El tío Max reía y acariciaba la manecita de la niña, mientras ésta le dirigía su franca mirada, que ganó en seguida el corazón del anciano, por lo general gran enemigo de las mujeres.
—¿No lo ves? —dijo con significativa sonrisa dirigiéndose a su hermana—, Piotr ya se relaciona independientemente de nosotros. Y hay que confesar, que aunque no puede ver, no ha elegido mal. ¿No es verdad?
—¿Qué quieres decir con esto, Max? —preguntó seriamente la señora ruborizándose.

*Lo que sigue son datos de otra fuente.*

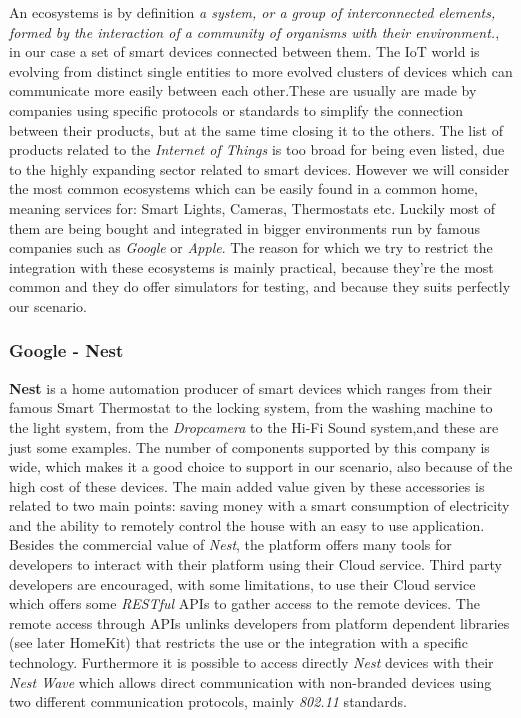 An ecosystems is by definition \textit{a system, or a group of interconnected elements,
formed by the interaction of a community of organisms with their environment.},
in our case a set of smart devices connected between them. The IoT world is evolving
from distinct single entities to more evolved clusters of devices which can communicate
more easily between each other.These are usually are made by companies using specific protocols or standards
to simplify the connection between their products, but at the same time closing it to the others.
The list of products related to the \textit{Internet of Things} is too broad for
being even listed, due to the highly expanding sector related to smart devices.
However we will consider the most common ecosystems which can be easily found in a common
home, meaning services for: Smart Lights, Cameras, Thermostats etc. Luckily
most of them are being bought and integrated in bigger environments run by
famous companies such as \textit{Google} or \textit{Apple}.
The reason for which we try to restrict the integration with these ecosystems is
mainly practical, because they're the most common and they do offer simulators
for testing, and because they suits perfectly our scenario.

\subsubsection{Google - Nest}

\textbf{Nest}\cite{nest} is a home automation producer of smart devices
which ranges from their famous Smart Thermostat to the locking system, from the
washing machine to the light system, from the \textit{Dropcamera} to the Hi-Fi Sound system,and
these are just some examples. The number of components supported by this company
is wide, which makes it a good choice to support in our scenario, also because of
the high cost of these devices. The main added value given by these accessories is related
to two main points: saving money with a smart consumption of electricity and the ability
to remotely control the house with an easy to use application.
Besides the commercial value of \textit{Nest}, the platform offers many tools for developers
to interact with their platform using their Cloud service. Third party developers
are encouraged, with some limitations, to use their Cloud service which
offers some \textit{RESTful} APIs to gather access to the remote devices.
The remote access through APIs unlinks developers from platform dependent libraries (see later HomeKit)
that restricts the use or the integration with a specific technology.
Furthermore it is possible to access directly \textit{Nest} devices with their \textit{Nest Wave}
which allows direct communication with non-branded devices using two different communication protocols,
mainly \textit{802.11} standards.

—¡Era una broma! —contestó su hermano lacónicamente al ver que acababa de tocar un punto doloroso, un pensamiento secreto que había pasado velozmente por el cerebro de la madre.
Ana Mijáilovna se volvió más colorada todavía; se inclinó con rapidez hacia la niña y la besó apasionadamente. La niña recibió la inesperada caricia con la misma mirada franca y en cierto modo admirada.